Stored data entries
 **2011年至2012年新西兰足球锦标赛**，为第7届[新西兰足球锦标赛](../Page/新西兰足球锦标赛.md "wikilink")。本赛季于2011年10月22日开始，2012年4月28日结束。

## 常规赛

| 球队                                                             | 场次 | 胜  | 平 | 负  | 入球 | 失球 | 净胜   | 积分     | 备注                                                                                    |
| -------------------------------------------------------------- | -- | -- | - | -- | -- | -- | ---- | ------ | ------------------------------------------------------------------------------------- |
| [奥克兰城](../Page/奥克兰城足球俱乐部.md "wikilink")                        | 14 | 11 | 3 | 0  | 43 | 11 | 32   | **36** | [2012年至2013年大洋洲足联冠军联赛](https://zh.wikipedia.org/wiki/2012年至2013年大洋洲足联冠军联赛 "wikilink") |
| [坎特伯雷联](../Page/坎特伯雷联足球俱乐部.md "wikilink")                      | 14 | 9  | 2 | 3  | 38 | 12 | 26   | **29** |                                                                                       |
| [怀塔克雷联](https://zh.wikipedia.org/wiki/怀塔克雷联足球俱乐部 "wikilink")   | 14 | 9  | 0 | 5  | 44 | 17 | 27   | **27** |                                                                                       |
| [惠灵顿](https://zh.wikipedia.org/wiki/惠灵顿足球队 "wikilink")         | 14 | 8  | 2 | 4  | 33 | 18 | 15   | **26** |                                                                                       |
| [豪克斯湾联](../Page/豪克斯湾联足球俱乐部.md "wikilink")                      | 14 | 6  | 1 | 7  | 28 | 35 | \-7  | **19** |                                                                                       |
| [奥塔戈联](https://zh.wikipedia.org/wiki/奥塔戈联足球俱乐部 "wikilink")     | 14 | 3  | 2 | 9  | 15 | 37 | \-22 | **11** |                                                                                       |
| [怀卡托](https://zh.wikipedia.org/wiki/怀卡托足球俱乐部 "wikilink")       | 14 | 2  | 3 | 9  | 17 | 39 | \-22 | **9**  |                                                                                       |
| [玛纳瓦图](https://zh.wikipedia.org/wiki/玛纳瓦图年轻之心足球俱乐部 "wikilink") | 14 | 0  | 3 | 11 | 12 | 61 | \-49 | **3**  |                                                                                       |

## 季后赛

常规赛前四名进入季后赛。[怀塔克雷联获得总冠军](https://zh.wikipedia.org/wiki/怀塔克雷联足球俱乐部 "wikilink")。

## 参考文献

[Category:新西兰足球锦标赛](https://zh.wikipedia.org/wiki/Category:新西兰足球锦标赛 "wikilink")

**What to work on:** An exact repeat of the lines from the one containing "33 | 18 | 15" through the final line of the entries is the whole answer.

**Result for this task:**
| [惠灵顿](https://zh.wikipedia.org/wiki/惠灵顿足球队 "wikilink")         | 14 | 8  | 2 | 4  | 33 | 18 | 15   | **26** |                                                                                       |
| [豪克斯湾联](../Page/豪克斯湾联足球俱乐部.md "wikilink")                      | 14 | 6  | 1 | 7  | 28 | 35 | \-7  | **19** |                                                                                       |
| [奥塔戈联](https://zh.wikipedia.org/wiki/奥塔戈联足球俱乐部 "wikilink")     | 14 | 3  | 2 | 9  | 15 | 37 | \-22 | **11** |                                                                                       |
| [怀卡托](https://zh.wikipedia.org/wiki/怀卡托足球俱乐部 "wikilink")       | 14 | 2  | 3 | 9  | 17 | 39 | \-22 | **9**  |                                                                                       |
| [玛纳瓦图](https://zh.wikipedia.org/wiki/玛纳瓦图年轻之心足球俱乐部 "wikilink") | 14 | 0  | 3 | 11 | 12 | 61 | \-49 | **3**  |                                                                                       |

## 季后赛

常规赛前四名进入季后赛。[怀塔克雷联获得总冠军](https://zh.wikipedia.org/wiki/怀塔克雷联足球俱乐部 "wikilink")。

## 参考文献

[Category:新西兰足球锦标赛](https://zh.wikipedia.org/wiki/Category:新西兰足球锦标赛 "wikilink")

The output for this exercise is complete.